> _EXERCISE_
Transcribe, without any change, the line that includes "The directional derivative of" and all the lines that come after it in the material below.
§
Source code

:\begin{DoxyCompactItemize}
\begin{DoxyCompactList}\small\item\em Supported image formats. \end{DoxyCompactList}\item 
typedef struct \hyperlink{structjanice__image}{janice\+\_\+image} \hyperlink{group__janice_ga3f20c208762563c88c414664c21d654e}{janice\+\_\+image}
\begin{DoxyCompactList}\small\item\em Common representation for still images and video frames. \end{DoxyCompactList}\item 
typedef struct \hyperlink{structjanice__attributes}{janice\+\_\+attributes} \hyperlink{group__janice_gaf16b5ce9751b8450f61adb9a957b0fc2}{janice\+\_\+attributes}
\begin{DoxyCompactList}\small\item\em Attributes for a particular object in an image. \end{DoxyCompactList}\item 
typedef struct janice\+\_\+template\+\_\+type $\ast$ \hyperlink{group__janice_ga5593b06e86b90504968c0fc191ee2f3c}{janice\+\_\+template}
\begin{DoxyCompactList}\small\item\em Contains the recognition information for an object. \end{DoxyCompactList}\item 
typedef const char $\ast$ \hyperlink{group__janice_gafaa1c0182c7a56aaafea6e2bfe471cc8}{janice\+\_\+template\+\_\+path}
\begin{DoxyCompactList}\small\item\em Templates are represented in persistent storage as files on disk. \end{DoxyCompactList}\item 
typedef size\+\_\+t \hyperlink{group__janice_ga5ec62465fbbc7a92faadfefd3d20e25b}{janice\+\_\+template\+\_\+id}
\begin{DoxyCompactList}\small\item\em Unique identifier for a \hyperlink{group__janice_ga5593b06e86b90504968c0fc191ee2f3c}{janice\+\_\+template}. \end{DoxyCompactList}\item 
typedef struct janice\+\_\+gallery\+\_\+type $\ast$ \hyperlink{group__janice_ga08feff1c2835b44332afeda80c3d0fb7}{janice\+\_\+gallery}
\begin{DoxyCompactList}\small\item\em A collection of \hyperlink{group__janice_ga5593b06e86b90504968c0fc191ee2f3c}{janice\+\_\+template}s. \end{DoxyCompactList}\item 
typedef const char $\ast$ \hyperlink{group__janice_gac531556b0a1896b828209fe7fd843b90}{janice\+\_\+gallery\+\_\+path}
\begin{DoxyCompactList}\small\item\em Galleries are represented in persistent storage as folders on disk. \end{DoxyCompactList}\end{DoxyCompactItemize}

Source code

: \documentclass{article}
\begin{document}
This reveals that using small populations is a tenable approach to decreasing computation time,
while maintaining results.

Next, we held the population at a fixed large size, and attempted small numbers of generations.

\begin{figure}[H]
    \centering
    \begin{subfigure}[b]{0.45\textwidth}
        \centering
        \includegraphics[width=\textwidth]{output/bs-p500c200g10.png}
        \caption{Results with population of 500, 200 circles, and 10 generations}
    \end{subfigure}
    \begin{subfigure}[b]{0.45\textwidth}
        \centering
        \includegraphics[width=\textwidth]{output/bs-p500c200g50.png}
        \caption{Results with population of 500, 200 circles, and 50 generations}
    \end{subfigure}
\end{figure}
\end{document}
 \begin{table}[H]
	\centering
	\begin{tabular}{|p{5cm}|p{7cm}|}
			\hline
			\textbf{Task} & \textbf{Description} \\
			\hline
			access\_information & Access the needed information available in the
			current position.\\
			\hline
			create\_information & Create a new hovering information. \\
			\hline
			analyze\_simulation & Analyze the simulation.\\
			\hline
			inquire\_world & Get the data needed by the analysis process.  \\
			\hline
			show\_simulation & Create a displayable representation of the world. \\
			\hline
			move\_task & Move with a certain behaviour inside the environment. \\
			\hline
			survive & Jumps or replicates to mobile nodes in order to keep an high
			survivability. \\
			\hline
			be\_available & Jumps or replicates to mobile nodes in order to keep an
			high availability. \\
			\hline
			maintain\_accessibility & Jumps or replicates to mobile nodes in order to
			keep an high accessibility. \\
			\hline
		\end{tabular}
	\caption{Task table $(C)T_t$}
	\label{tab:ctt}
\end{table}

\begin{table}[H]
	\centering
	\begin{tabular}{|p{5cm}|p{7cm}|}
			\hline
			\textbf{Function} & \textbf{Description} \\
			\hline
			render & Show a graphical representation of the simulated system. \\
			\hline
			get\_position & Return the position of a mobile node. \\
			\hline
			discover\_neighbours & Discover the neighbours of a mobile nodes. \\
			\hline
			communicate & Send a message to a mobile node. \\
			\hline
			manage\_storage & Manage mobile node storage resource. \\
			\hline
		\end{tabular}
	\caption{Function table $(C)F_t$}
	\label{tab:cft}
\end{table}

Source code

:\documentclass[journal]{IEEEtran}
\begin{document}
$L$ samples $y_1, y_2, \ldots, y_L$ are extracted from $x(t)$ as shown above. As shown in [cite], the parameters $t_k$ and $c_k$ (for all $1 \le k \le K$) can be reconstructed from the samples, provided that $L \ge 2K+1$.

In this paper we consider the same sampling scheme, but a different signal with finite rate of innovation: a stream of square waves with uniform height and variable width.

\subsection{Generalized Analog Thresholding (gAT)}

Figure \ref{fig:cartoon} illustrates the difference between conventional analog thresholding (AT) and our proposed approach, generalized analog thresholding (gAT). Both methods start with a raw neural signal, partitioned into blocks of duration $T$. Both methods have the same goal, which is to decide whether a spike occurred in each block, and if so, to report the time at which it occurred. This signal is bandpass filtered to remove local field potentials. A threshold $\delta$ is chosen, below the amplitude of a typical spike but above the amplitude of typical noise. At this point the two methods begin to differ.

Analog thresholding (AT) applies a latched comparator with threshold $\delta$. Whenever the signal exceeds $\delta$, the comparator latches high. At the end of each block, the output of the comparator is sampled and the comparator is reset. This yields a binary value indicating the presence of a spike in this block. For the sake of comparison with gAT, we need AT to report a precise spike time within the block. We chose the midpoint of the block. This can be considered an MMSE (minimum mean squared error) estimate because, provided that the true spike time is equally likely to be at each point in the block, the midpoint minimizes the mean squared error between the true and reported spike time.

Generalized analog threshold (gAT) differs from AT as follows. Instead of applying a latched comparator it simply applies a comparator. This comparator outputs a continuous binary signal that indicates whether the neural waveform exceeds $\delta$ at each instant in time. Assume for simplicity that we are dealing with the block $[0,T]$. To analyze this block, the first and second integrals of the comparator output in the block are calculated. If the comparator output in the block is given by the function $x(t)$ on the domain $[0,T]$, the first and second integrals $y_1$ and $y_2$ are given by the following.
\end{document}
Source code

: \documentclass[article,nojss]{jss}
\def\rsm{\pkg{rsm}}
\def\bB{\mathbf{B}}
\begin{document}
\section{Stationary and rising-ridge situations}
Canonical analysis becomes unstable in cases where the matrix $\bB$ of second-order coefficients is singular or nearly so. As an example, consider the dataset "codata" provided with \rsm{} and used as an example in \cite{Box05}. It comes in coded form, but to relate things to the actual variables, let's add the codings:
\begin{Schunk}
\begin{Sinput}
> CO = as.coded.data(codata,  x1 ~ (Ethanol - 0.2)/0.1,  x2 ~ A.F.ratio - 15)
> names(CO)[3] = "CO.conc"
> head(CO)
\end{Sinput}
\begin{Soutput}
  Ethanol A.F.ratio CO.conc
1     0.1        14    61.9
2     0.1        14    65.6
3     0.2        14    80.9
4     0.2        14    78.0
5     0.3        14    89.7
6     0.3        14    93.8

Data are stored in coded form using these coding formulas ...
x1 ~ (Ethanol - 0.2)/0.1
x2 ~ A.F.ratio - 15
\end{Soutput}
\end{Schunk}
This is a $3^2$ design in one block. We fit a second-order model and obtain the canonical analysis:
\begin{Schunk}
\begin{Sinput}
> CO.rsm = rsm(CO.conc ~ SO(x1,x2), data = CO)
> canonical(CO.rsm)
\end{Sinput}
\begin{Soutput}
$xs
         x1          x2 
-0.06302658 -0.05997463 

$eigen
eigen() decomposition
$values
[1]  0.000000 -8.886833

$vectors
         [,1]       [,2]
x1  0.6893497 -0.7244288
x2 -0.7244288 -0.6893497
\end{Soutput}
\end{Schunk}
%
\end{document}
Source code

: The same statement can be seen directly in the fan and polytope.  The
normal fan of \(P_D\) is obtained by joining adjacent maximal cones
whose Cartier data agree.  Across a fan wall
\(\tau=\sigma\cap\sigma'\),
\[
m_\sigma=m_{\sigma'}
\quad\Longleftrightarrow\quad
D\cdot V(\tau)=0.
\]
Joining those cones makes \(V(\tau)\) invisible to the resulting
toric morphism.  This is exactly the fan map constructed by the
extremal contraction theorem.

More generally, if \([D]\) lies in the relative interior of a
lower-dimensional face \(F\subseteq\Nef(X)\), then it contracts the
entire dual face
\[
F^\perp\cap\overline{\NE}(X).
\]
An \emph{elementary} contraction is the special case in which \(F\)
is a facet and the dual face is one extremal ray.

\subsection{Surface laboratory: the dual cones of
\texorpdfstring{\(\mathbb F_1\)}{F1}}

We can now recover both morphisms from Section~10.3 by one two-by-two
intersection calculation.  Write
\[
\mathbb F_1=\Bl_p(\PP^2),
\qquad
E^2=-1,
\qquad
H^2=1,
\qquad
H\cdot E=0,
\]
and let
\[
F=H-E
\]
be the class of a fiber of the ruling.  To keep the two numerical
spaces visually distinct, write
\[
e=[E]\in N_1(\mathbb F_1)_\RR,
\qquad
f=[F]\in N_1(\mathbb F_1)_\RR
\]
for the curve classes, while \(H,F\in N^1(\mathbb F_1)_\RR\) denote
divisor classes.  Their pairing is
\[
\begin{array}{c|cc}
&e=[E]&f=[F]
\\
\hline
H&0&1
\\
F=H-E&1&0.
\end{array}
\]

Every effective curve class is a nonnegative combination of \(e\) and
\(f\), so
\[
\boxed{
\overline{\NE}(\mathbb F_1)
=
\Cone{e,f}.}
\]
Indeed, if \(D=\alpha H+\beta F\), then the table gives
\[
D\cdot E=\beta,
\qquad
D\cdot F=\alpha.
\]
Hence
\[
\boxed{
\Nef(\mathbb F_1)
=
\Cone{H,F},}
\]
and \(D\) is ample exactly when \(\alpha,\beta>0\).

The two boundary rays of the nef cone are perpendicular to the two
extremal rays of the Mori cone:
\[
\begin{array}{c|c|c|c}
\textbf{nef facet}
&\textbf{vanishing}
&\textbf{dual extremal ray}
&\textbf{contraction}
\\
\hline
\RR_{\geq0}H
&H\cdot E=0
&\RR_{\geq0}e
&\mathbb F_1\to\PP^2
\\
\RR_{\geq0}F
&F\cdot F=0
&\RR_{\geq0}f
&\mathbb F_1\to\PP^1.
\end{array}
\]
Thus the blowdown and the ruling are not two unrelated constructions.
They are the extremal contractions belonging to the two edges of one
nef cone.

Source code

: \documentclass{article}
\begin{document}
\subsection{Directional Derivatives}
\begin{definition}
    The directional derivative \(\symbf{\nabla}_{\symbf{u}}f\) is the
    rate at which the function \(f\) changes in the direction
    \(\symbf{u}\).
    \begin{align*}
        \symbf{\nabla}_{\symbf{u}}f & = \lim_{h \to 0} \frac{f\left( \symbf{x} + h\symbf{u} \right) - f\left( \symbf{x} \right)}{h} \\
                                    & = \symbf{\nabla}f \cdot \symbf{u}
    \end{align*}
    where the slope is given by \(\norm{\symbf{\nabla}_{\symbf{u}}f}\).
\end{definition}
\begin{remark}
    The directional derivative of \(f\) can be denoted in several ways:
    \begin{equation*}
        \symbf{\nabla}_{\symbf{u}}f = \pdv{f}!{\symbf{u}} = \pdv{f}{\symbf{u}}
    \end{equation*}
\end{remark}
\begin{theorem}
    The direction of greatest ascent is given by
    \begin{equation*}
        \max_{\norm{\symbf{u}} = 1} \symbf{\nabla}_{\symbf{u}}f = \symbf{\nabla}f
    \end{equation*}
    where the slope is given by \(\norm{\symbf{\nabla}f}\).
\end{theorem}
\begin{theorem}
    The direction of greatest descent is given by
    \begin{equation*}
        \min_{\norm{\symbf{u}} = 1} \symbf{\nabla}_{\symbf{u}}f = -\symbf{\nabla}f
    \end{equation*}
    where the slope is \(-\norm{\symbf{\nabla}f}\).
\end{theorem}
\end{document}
§
> _ANSWER SPACE_
    The directional derivative of \(f\) can be denoted in several ways:
    \begin{equation*}
        \symbf{\nabla}_{\symbf{u}}f = \pdv{f}!{\symbf{u}} = \pdv{f}{\symbf{u}}
    \end{equation*}
\end{remark}
\begin{theorem}
    The direction of greatest ascent is given by
    \begin{equation*}
        \max_{\norm{\symbf{u}} = 1} \symbf{\nabla}_{\symbf{u}}f = \symbf{\nabla}f
    \end{equation*}
    where the slope is given by \(\norm{\symbf{\nabla}f}\).
\end{theorem}
\begin{theorem}
    The direction of greatest descent is given by
    \begin{equation*}
        \min_{\norm{\symbf{u}} = 1} \symbf{\nabla}_{\symbf{u}}f = -\symbf{\nabla}f
    \end{equation*}
    where the slope is \(-\norm{\symbf{\nabla}f}\).
\end{theorem}
\end{document}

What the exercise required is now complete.